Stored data
----------

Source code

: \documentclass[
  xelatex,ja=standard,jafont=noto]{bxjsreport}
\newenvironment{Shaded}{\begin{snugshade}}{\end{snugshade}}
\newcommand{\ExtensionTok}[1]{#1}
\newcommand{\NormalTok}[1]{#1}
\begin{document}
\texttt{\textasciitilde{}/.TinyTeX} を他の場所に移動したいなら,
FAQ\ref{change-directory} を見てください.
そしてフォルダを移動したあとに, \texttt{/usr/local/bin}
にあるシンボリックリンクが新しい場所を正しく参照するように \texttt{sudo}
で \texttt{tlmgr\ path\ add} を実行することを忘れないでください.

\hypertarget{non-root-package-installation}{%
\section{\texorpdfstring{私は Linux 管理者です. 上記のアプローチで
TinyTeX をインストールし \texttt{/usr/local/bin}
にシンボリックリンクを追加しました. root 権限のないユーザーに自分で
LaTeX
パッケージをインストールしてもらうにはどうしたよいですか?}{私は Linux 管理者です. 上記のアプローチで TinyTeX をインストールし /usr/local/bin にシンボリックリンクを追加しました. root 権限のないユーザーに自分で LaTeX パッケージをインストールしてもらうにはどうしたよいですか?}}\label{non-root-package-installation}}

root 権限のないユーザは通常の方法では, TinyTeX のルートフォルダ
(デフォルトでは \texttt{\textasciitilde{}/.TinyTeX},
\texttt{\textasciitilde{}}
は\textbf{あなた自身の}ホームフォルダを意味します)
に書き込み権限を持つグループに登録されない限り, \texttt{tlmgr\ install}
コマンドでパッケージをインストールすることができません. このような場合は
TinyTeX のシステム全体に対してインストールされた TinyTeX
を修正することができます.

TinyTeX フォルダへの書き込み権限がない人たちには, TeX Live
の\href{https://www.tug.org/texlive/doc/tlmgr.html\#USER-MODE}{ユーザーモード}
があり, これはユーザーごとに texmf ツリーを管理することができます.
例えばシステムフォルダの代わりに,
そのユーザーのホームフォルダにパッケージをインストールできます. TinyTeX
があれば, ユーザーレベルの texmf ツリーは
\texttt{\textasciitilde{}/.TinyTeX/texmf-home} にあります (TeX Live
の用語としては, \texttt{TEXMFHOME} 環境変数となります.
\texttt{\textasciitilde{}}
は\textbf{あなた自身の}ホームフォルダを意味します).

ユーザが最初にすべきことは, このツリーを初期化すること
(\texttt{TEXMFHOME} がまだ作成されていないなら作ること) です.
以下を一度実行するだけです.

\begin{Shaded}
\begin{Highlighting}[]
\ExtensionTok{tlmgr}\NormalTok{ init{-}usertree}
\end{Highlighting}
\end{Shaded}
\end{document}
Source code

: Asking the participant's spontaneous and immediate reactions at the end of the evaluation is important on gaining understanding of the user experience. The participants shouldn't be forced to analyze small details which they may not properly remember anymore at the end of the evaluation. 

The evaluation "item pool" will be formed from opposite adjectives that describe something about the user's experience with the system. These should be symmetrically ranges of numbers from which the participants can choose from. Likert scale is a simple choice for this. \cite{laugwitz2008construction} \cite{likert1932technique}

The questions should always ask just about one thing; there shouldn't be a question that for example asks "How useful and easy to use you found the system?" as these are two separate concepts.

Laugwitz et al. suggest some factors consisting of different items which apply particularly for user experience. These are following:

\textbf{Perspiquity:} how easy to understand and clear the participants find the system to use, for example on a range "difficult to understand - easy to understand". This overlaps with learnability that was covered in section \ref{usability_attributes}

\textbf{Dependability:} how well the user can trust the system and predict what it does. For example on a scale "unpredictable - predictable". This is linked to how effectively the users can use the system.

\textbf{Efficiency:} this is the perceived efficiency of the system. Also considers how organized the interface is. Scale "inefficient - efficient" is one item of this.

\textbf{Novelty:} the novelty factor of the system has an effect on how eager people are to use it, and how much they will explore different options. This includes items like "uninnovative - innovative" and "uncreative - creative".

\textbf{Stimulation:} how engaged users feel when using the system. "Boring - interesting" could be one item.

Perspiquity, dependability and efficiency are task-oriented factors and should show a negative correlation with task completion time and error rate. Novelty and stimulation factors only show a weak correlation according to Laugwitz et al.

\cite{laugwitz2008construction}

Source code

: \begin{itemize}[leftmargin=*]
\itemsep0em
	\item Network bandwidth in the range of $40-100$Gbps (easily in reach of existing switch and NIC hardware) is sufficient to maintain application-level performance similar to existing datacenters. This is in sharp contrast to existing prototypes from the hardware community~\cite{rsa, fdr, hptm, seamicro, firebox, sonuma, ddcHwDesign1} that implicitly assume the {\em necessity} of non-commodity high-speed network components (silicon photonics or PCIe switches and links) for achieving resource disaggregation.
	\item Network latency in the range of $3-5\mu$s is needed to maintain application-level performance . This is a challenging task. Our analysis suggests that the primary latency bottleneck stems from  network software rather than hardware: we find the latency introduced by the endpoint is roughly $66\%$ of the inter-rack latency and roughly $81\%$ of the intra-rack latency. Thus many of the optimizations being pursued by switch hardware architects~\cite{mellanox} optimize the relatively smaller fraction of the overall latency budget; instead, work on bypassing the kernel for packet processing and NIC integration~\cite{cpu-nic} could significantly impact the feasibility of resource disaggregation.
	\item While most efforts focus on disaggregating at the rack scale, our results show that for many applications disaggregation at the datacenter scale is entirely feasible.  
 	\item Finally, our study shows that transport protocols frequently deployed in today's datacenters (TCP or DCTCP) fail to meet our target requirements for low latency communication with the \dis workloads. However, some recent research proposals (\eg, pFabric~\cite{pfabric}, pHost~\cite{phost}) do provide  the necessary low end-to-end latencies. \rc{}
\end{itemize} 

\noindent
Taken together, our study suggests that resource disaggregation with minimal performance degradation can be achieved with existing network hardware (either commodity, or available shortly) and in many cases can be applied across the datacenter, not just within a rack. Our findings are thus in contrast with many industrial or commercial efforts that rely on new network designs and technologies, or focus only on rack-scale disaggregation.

----------

_ASSIGNMENT_. Word for word, output the lines of the data from its first line through the line where "will be formed" appears, and stop there.

_ANSWER TO THIS PROBLEM_.
Source code

: \documentclass[
  xelatex,ja=standard,jafont=noto]{bxjsreport}
\newenvironment{Shaded}{\begin{snugshade}}{\end{snugshade}}
\newcommand{\ExtensionTok}[1]{#1}
\newcommand{\NormalTok}[1]{#1}
\begin{document}
\texttt{\textasciitilde{}/.TinyTeX} を他の場所に移動したいなら,
FAQ\ref{change-directory} を見てください.
そしてフォルダを移動したあとに, \texttt{/usr/local/bin}
にあるシンボリックリンクが新しい場所を正しく参照するように \texttt{sudo}
で \texttt{tlmgr\ path\ add} を実行することを忘れないでください.

\hypertarget{non-root-package-installation}{%
\section{\texorpdfstring{私は Linux 管理者です. 上記のアプローチで
TinyTeX をインストールし \texttt{/usr/local/bin}
にシンボリックリンクを追加しました. root 権限のないユーザーに自分で
LaTeX
パッケージをインストールしてもらうにはどうしたよいですか?}{私は Linux 管理者です. 上記のアプローチで TinyTeX をインストールし /usr/local/bin にシンボリックリンクを追加しました. root 権限のないユーザーに自分で LaTeX パッケージをインストールしてもらうにはどうしたよいですか?}}\label{non-root-package-installation}}

root 権限のないユーザは通常の方法では, TinyTeX のルートフォルダ
(デフォルトでは \texttt{\textasciitilde{}/.TinyTeX},
\texttt{\textasciitilde{}}
は\textbf{あなた自身の}ホームフォルダを意味します)
に書き込み権限を持つグループに登録されない限り, \texttt{tlmgr\ install}
コマンドでパッケージをインストールすることができません. このような場合は
TinyTeX のシステム全体に対してインストールされた TinyTeX
を修正することができます.

TinyTeX フォルダへの書き込み権限がない人たちには, TeX Live
の\href{https://www.tug.org/texlive/doc/tlmgr.html\#USER-MODE}{ユーザーモード}
があり, これはユーザーごとに texmf ツリーを管理することができます.
例えばシステムフォルダの代わりに,
そのユーザーのホームフォルダにパッケージをインストールできます. TinyTeX
があれば, ユーザーレベルの texmf ツリーは
\texttt{\textasciitilde{}/.TinyTeX/texmf-home} にあります (TeX Live
の用語としては, \texttt{TEXMFHOME} 環境変数となります.
\texttt{\textasciitilde{}}
は\textbf{あなた自身の}ホームフォルダを意味します).

ユーザが最初にすべきことは, このツリーを初期化すること
(\texttt{TEXMFHOME} がまだ作成されていないなら作ること) です.
以下を一度実行するだけです.

\begin{Shaded}
\begin{Highlighting}[]
\ExtensionTok{tlmgr}\NormalTok{ init{-}usertree}
\end{Highlighting}
\end{Shaded}
\end{document}
Source code

: Asking the participant's spontaneous and immediate reactions at the end of the evaluation is important on gaining understanding of the user experience. The participants shouldn't be forced to analyze small details which they may not properly remember anymore at the end of the evaluation. 

The evaluation "item pool" will be formed from opposite adjectives that describe something about the user's experience with the system. These should be symmetrically ranges of numbers from which the participants can choose from. Likert scale is a simple choice for this. \cite{laugwitz2008construction} \cite{likert1932technique}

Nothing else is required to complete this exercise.